* The task:
Leave out the pictures and copy each record below exactly.

* Collected data:
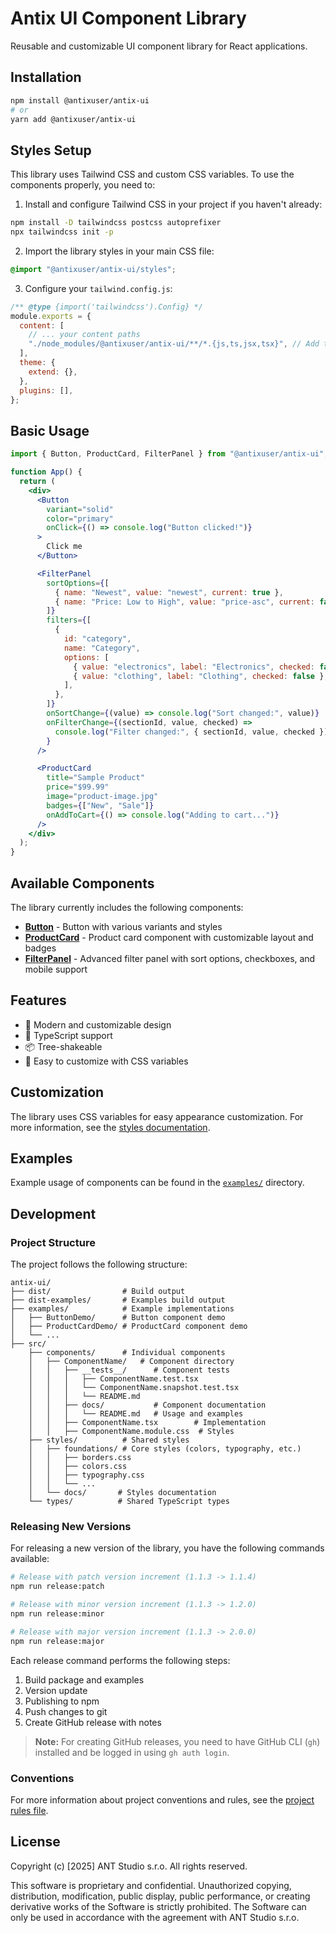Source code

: # Antix UI Component Library

Reusable and customizable UI component library for React applications.

## Installation

```bash
npm install @antixuser/antix-ui
# or
yarn add @antixuser/antix-ui
```

## Styles Setup

This library uses Tailwind CSS and custom CSS variables. To use the components properly, you need to:

1. Install and configure Tailwind CSS in your project if you haven't already:

```bash
npm install -D tailwindcss postcss autoprefixer
npx tailwindcss init -p
```

2. Import the library styles in your main CSS file:

```css
@import "@antixuser/antix-ui/styles";
```

3. Configure your `tailwind.config.js`:

```js
/** @type {import('tailwindcss').Config} */
module.exports = {
  content: [
    // ... your content paths
    "./node_modules/@antixuser/antix-ui/**/*.{js,ts,jsx,tsx}", // Add this line
  ],
  theme: {
    extend: {},
  },
  plugins: [],
};
```

## Basic Usage

```jsx
import { Button, ProductCard, FilterPanel } from "@antixuser/antix-ui";

function App() {
  return (
    <div>
      <Button
        variant="solid"
        color="primary"
        onClick={() => console.log("Button clicked!")}
      >
        Click me
      </Button>

      <FilterPanel
        sortOptions={[
          { name: "Newest", value: "newest", current: true },
          { name: "Price: Low to High", value: "price-asc", current: false },
        ]}
        filters={[
          {
            id: "category",
            name: "Category",
            options: [
              { value: "electronics", label: "Electronics", checked: false },
              { value: "clothing", label: "Clothing", checked: false },
            ],
          },
        ]}
        onSortChange={(value) => console.log("Sort changed:", value)}
        onFilterChange={(sectionId, value, checked) =>
          console.log("Filter changed:", { sectionId, value, checked })
        }
      />

      <ProductCard
        title="Sample Product"
        price="$99.99"
        image="product-image.jpg"
        badges={["New", "Sale"]}
        onAddToCart={() => console.log("Adding to cart...")}
      />
    </div>
  );
}
```

## Available Components

The library currently includes the following components:

- **[Button](src/components/Button/docs/README.md)** - Button with various variants and styles
- **[ProductCard](src/components/ProductCard/docs/README.md)** - Product card component with customizable layout and badges
- **[FilterPanel](src/components/FilterPanel/docs/README.md)** - Advanced filter panel with sort options, checkboxes, and mobile support

## Features

- 🎨 Modern and customizable design
- 🎯 TypeScript support
- 📦 Tree-shakeable
- 🔧 Easy to customize with CSS variables

## Customization

The library uses CSS variables for easy appearance customization. For more information, see the [styles documentation](src/styles/docs/README.md).

## Examples

Example usage of components can be found in the [`examples/`](examples) directory.

## Development

### Project Structure

The project follows the following structure:

```
antix-ui/
├── dist/                # Build output
├── dist-examples/       # Examples build output
├── examples/            # Example implementations
│   ├── ButtonDemo/      # Button component demo
│   ├── ProductCardDemo/ # ProductCard component demo
│   └── ...
├── src/
    ├── components/      # Individual components
    │   ├── ComponentName/   # Component directory
    │   │   ├── __tests__/      # Component tests
    │   │   │   ├── ComponentName.test.tsx
    │   │   │   └── ComponentName.snapshot.test.tsx
    │   │   │   └── README.md
    │   │   ├── docs/           # Component documentation
    │   │   │   └── README.md   # Usage and examples
    │   │   ├── ComponentName.tsx        # Implementation
    │   │   ├── ComponentName.module.css  # Styles
    ├── styles/          # Shared styles
    │   ├── foundations/ # Core styles (colors, typography, etc.)
    │   │   ├── borders.css
    │   │   ├── colors.css
    │   │   ├── typography.css
    │   │   └── ...
    │   └── docs/       # Styles documentation
    └── types/          # Shared TypeScript types
```

### Releasing New Versions

For releasing a new version of the library, you have the following commands available:

```bash
# Release with patch version increment (1.1.3 -> 1.1.4)
npm run release:patch

# Release with minor version increment (1.1.3 -> 1.2.0)
npm run release:minor

# Release with major version increment (1.1.3 -> 2.0.0)
npm run release:major
```

Each release command performs the following steps:

1. Build package and examples
2. Version update
3. Publishing to npm
4. Push changes to git
5. Create GitHub release with notes

> **Note:** For creating GitHub releases, you need to have GitHub CLI (`gh`) installed and be logged in using `gh auth login`.

### Conventions

For more information about project conventions and rules, see the [project rules file](.cursor/rules).

## License

Copyright (c) [2025] ANT Studio s.r.o. All rights reserved.

This software is proprietary and confidential. Unauthorized copying, distribution, modification, public display, public performance, or creating derivative works of the Software is strictly prohibited. The Software can only be used in accordance with the agreement with ANT Studio s.r.o.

* Response below:
Source code

: # Antix UI Component Library

Reusable and customizable UI component library for React applications.

## Installation

```bash
npm install @antixuser/antix-ui
# or
yarn add @antixuser/antix-ui
```

## Styles Setup

This library uses Tailwind CSS and custom CSS variables. To use the components properly, you need to:

1. Install and configure Tailwind CSS in your project if you haven't already:

```bash
npm install -D tailwindcss postcss autoprefixer
npx tailwindcss init -p
```

2. Import the library styles in your main CSS file:

```css
@import "@antixuser/antix-ui/styles";
```

3. Configure your `tailwind.config.js`:

```js
/** @type {import('tailwindcss').Config} */
module.exports = {
  content: [
    // ... your content paths
    "./node_modules/@antixuser/antix-ui/**/*.{js,ts,jsx,tsx}", // Add this line
  ],
  theme: {
    extend: {},
  },
  plugins: [],
};
```

## Basic Usage

```jsx
import { Button, ProductCard, FilterPanel } from "@antixuser/antix-ui";

function App() {
  return (
    <div>
      <Button
        variant="solid"
        color="primary"
        onClick={() => console.log("Button clicked!")}
      >
        Click me
      </Button>

      <FilterPanel
        sortOptions={[
          { name: "Newest", value: "newest", current: true },
          { name: "Price: Low to High", value: "price-asc", current: false },
        ]}
        filters={[
          {
            id: "category",
            name: "Category",
            options: [
              { value: "electronics", label: "Electronics", checked: false },
              { value: "clothing", label: "Clothing", checked: false },
            ],
          },
        ]}
        onSortChange={(value) => console.log("Sort changed:", value)}
        onFilterChange={(sectionId, value, checked) =>
          console.log("Filter changed:", { sectionId, value, checked })
        }
      />

      <ProductCard
        title="Sample Product"
        price="$99.99"
        image="product-image.jpg"
        badges={["New", "Sale"]}
        onAddToCart={() => console.log("Adding to cart...")}
      />
    </div>
  );
}
```

## Available Components

The library currently includes the following components:

- **[Button](src/components/Button/docs/README.md)** - Button with various variants and styles
- **[ProductCard](src/components/ProductCard/docs/README.md)** - Product card component with customizable layout and badges
- **[FilterPanel](src/components/FilterPanel/docs/README.md)** - Advanced filter panel with sort options, checkboxes, and mobile support

## Features

- 🎨 Modern and customizable design
- 🎯 TypeScript support
- 📦 Tree-shakeable
- 🔧 Easy to customize with CSS variables

## Customization

The library uses CSS variables for easy appearance customization. For more information, see the [styles documentation](src/styles/docs/README.md).

## Examples

Example usage of components can be found in the [`examples/`](examples) directory.

## Development

### Project Structure

The project follows the following structure:

```
antix-ui/
├── dist/                # Build output
├── dist-examples/       # Examples build output
├── examples/            # Example implementations
│   ├── ButtonDemo/      # Button component demo
│   ├── ProductCardDemo/ # ProductCard component demo
│   └── ...
├── src/
    ├── components/      # Individual components
    │   ├── ComponentName/   # Component directory
    │   │   ├── __tests__/      # Component tests
    │   │   │   ├── ComponentName.test.tsx
    │   │   │   └── ComponentName.snapshot.test.tsx
    │   │   │   └── README.md
    │   │   ├── docs/           # Component documentation
    │   │   │   └── README.md   # Usage and examples
    │   │   ├── ComponentName.tsx        # Implementation
    │   │   ├── ComponentName.module.css  # Styles
    ├── styles/          # Shared styles
    │   ├── foundations/ # Core styles (colors, typography, etc.)
    │   │   ├── borders.css
    │   │   ├── colors.css
    │   │   ├── typography.css
    │   │   └── ...
    │   └── docs/       # Styles documentation
    └── types/          # Shared TypeScript types
```

### Releasing New Versions

For releasing a new version of the library, you have the following commands available:

```bash
# Release with patch version increment (1.1.3 -> 1.1.4)
npm run release:patch

# Release with minor version increment (1.1.3 -> 1.2.0)
npm run release:minor

# Release with major version increment (1.1.3 -> 2.0.0)
npm run release:major
```

Each release command performs the following steps:

1. Build package and examples
2. Version update
3. Publishing to npm
4. Push changes to git
5. Create GitHub release with notes

> **Note:** For creating GitHub releases, you need to have GitHub CLI (`gh`) installed and be logged in using `gh auth login`.

### Conventions

For more information about project conventions and rules, see the [project rules file](.cursor/rules).

## License

Copyright (c) [2025] ANT Studio s.r.o. All rights reserved.

This software is proprietary and confidential. Unauthorized copying, distribution, modification, public display, public performance, or creating derivative works of the Software is strictly prohibited. The Software can only be used in accordance with the agreement with ANT Studio s.r.o.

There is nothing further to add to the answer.